Kaynak: Sahîh-i Buhârî, Kitâbuz-zekât
Konu: Müzdelifedeki Bu Akşam Ve Yatsı Namazlarından Herbiri İçin Ezan Ve İkaamet Eden Kimse Bâbı
1702-) Salim şöyle demiştir: Abdullah ibn Umer(radıyallahü anh) kendi ailesinin zaîf kişilerini önden gönderir idi de, onlar geceleyin Müzde­life'de el-Meş'aru’l-Harâm'ın yanında vakfe yaparlar, Azız ve Celîl olan Allah'ı hatırlarına gelen zikirlerle zikrederler, duâ ederler. Son­ra imâmın Minâ'da vakfe yapmasından evvel ve Minâ'ya hareketin­den önce, Minâ'ya dönerlerdi. Artık onlardan kimi Minâ'ya sabah namazı vaktinde gelir, kimi de bundan sonra gelirdi. Minâ'ya gel­dikleri zaman Akabe cemresine taşları atarlardı. İbnu Umer: Rasû­lullah (sallallahü aleyhi ve sellem) bu zaîf kimseler hakkında böyle yapmalarına ruhsat verdi der idi .

Kaynak: Sahîh-i Buhârî, Kitâbuz-zekât
Konu: Ailesinin Kadın, Çocuk, Yaşlı Gibi Zaif Kişilerini Kondukları Yerden Geceleyin Önden Gönderen Ve Bu Kişilerin Müzdelifede Vakfe Yapmaları, Dua Etmeleri, Akabinde Ay Kaybolduğu Zaman Onları Yine Önden Minaya Yollayan Kimse Bâbı
1703-) Bize Hammâd ibn Zeyd, Eyyûb'dan; o da İkrime'den tahdîs etti ki, İbn Abbâs(radıyallahü anh): Rasûlullah(sallallahü aleyhi ve sellem) beni Müzdelife'den geceleyin (Minâ'ya) gönderdi, demiştir .
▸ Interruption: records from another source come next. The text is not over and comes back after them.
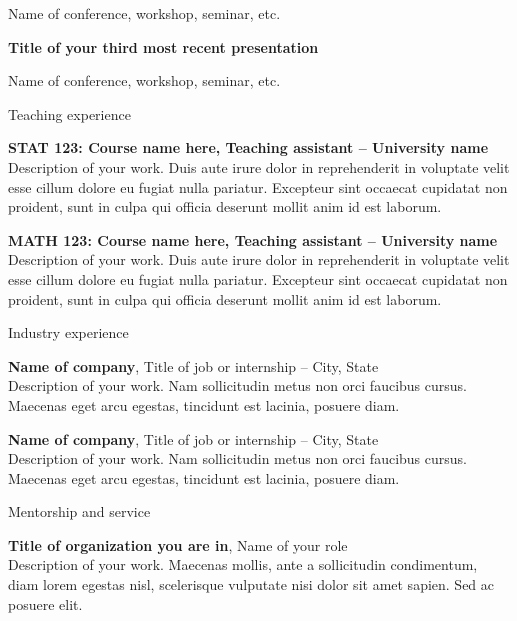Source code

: \documentclass[letterpaper, 10pt]{article}
\newcommand{\heading}[1]{{\large\color{Mahogany} #1}\medskip}
\begin{document}
Name of conference, workshop, seminar, etc. \medskip

\textbf{Title of your third most recent presentation}

Name of conference, workshop, seminar, etc.

\bigskip\bigskip


\heading{Teaching experience}

\textbf{STAT 123: Course name here, Teaching assistant -- University name} \\
Description of your work. Duis aute irure dolor in reprehenderit in voluptate velit esse cillum dolore eu fugiat nulla pariatur. Excepteur sint occaecat cupidatat non proident, sunt in culpa qui officia deserunt mollit anim id est laborum. \medskip

\textbf{MATH 123: Course name here, Teaching assistant -- University name} \\
Description of your work. Duis aute irure dolor in reprehenderit in voluptate velit esse cillum dolore eu fugiat nulla pariatur. Excepteur sint occaecat cupidatat non proident, sunt in culpa qui officia deserunt mollit anim id est laborum.

\bigskip\bigskip


\heading{Industry experience}

\textbf{Name of company}, Title of job or internship -- City, State \\
Description of your work. Nam sollicitudin metus non orci faucibus cursus. Maecenas eget arcu egestas, tincidunt est lacinia, posuere diam. \medskip

\textbf{Name of company}, Title of job or internship -- City, State \\
Description of your work. Nam sollicitudin metus non orci faucibus cursus. Maecenas eget arcu egestas, tincidunt est lacinia, posuere diam.

\bigskip\bigskip


\heading{Mentorship and service}

\textbf{Title of organization you are in}, Name of your role \\
Description of your work. Maecenas mollis, ante a sollicitudin condimentum, diam lorem egestas nisl, scelerisque vulputate nisi dolor sit amet sapien. Sed ac posuere elit. \medskip
\end{document}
Kaynak: Sahîh-i Buhârî, Kitâbuz-zekât
Konu: Ailesinin Kadın, Çocuk, Yaşlı Gibi Zaif Kişilerini Kondukları Yerden Geceleyin Önden Gönderen Ve Bu Kişilerin Müzdelifede Vakfe Yapmaları, Dua Etmeleri, Akabinde Ay Kaybolduğu Zaman Onları Yine Önden Minaya Yollayan Kimse Bâbı
1704-) Bana Ubeydullah ibn Ebî Yezîd haber verdi ki, o İbn Abbâs'tan: Ben Peygamber (sallallahü aleyhi ve sellem)'in, ailesinin zaîfleri içinde Müzdelife gecesinde Minâ'ya önden gönderdiği kimselerden idim, derken işitmiştir . Cureyc şöyle demiştir: Bana Esmâ'mn himaye­sinde bulunan Abdullah ibn Keysân Ebû Bekr'in kızı Esmâ'dan şöy­le tahdîs etti: Esma (radıyallahü anh): Akşamla yatsı namazlarının cem' edildiği gece Müzdelife'ye indi ve kalkıp namaz kıldı. Bir saat namaz kıldıktan son­ra(ben Abdullah'a): Ey oğlum! Ay battı mı? diye sordu. Hayır(batmadı), diye cevâb verdim. Bunun üzerine bir saat daha namaz kıldı.,Sonra yine: Ay battı mı? diye sordu. de: Evet, battı, diye cevâb verdim. Öyle ise Minâ'ya doğru yollanınız, diye emretti. de yollandık ve.yürüdük. Nihayet cemre mevkiine gelip, Aka­be cemresine taş attı. Sonra Esma, Minâ'daki menziline döndü ve bu menzilinde sabah namazını kıldı. Ben kendisine: Ey Hanım Efendi! Ben öyle sanıyorum ki, bizler meşru' olan. vakitten önce davrandık, dedim. Ey oğlum! Rasûlullah (sallallahü aleyhi ve sellem) mahfeli kadınlar için erken cemre taşlamalarına izin verdi, dedi .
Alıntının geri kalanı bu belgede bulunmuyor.